[WHAT YOU NEED TO DO]:
Exactly as they appear, transcribe the entries and skip any pictures.

ENTRIES SUPPLIED Block Start

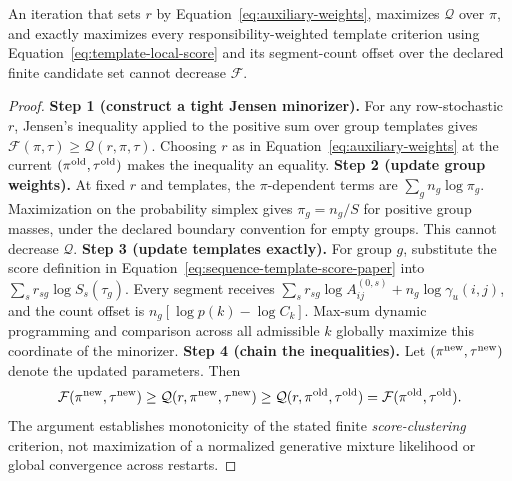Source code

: \begin{theorem}
\label{thm:template-monotonicity-paper}
An iteration that sets $r$ by Equation~\eqref{eq:auxiliary-weights}, maximizes $\mathcal Q$ over $\pi$, and exactly maximizes every responsibility-weighted template criterion using Equation~\eqref{eq:template-local-score} and its segment-count offset over the declared finite candidate set cannot decrease $\mathcal F$.
\end{theorem}
\begin{proof}
\textbf{Step 1 (construct a tight Jensen minorizer).}
For any row-stochastic $r$, Jensen's inequality applied to the positive sum over group templates gives $\mathcal F(\pi,\tau)\ge\mathcal Q(r,\pi,\tau)$. Choosing $r$ as in Equation~\eqref{eq:auxiliary-weights} at the current $(\pi^{\rm old},\tau^{\rm old})$ makes the inequality an equality.
\textbf{Step 2 (update group weights).}
At fixed $r$ and templates, the $\pi$-dependent terms are $\sum_gn_g\log\pi_g$. Maximization on the probability simplex gives $\pi_g=n_g/S$ for positive group masses, under the declared boundary convention for empty groups. This cannot decrease $\mathcal Q$.
\textbf{Step 3 (update templates exactly).}
For group $g$, substitute the score definition in Equation~\eqref{eq:sequence-template-score-paper} into $\sum_sr_{sg}\log S_s(\tau_g)$. Every segment receives $\sum_sr_{sg}\log A^{(0,s)}_{ij}+n_g\log\gamma_u(i,j)$, and the count offset is $n_g[\log p(k)-\log C_k]$. Max-sum dynamic programming and comparison across all admissible $k$ globally maximize this coordinate of the minorizer.
\textbf{Step 4 (chain the inequalities).}
Let $(\pi^{\rm new},\tau^{\rm new})$ denote the updated parameters. Then
\[
\mathcal F(\pi^{\rm new},\tau^{\rm new})
\ge\mathcal Q(r,\pi^{\rm new},\tau^{\rm new})
\ge\mathcal Q(r,\pi^{\rm old},\tau^{\rm old})
=\mathcal F(\pi^{\rm old},\tau^{\rm old}).
\]
The argument establishes monotonicity of the stated finite \emph{score-clustering} criterion, not maximization of a normalized generative mixture likelihood or global convergence across restarts.
\end{proof}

ENTRIES SUPPLIED Block End

[EXERCISE ANSWER]:
Source code

: \begin{theorem}
\label{thm:template-monotonicity-paper}
An iteration that sets $r$ by Equation~\eqref{eq:auxiliary-weights}, maximizes $\mathcal Q$ over $\pi$, and exactly maximizes every responsibility-weighted template criterion using Equation~\eqref{eq:template-local-score} and its segment-count offset over the declared finite candidate set cannot decrease $\mathcal F$.
\end{theorem}
\begin{proof}
\textbf{Step 1 (construct a tight Jensen minorizer).}
For any row-stochastic $r$, Jensen's inequality applied to the positive sum over group templates gives $\mathcal F(\pi,\tau)\ge\mathcal Q(r,\pi,\tau)$. Choosing $r$ as in Equation~\eqref{eq:auxiliary-weights} at the current $(\pi^{\rm old},\tau^{\rm old})$ makes the inequality an equality.
\textbf{Step 2 (update group weights).}
At fixed $r$ and templates, the $\pi$-dependent terms are $\sum_gn_g\log\pi_g$. Maximization on the probability simplex gives $\pi_g=n_g/S$ for positive group masses, under the declared boundary convention for empty groups. This cannot decrease $\mathcal Q$.
\textbf{Step 3 (update templates exactly).}
For group $g$, substitute the score definition in Equation~\eqref{eq:sequence-template-score-paper} into $\sum_sr_{sg}\log S_s(\tau_g)$. Every segment receives $\sum_sr_{sg}\log A^{(0,s)}_{ij}+n_g\log\gamma_u(i,j)$, and the count offset is $n_g[\log p(k)-\log C_k]$. Max-sum dynamic programming and comparison across all admissible $k$ globally maximize this coordinate of the minorizer.
\textbf{Step 4 (chain the inequalities).}
Let $(\pi^{\rm new},\tau^{\rm new})$ denote the updated parameters. Then
\[
\mathcal F(\pi^{\rm new},\tau^{\rm new})
\ge\mathcal Q(r,\pi^{\rm new},\tau^{\rm new})
\ge\mathcal Q(r,\pi^{\rm old},\tau^{\rm old})
=\mathcal F(\pi^{\rm old},\tau^{\rm old}).
\]
The argument establishes monotonicity of the stated finite \emph{score-clustering} criterion, not maximization of a normalized generative mixture likelihood or global convergence across restarts.
\end{proof}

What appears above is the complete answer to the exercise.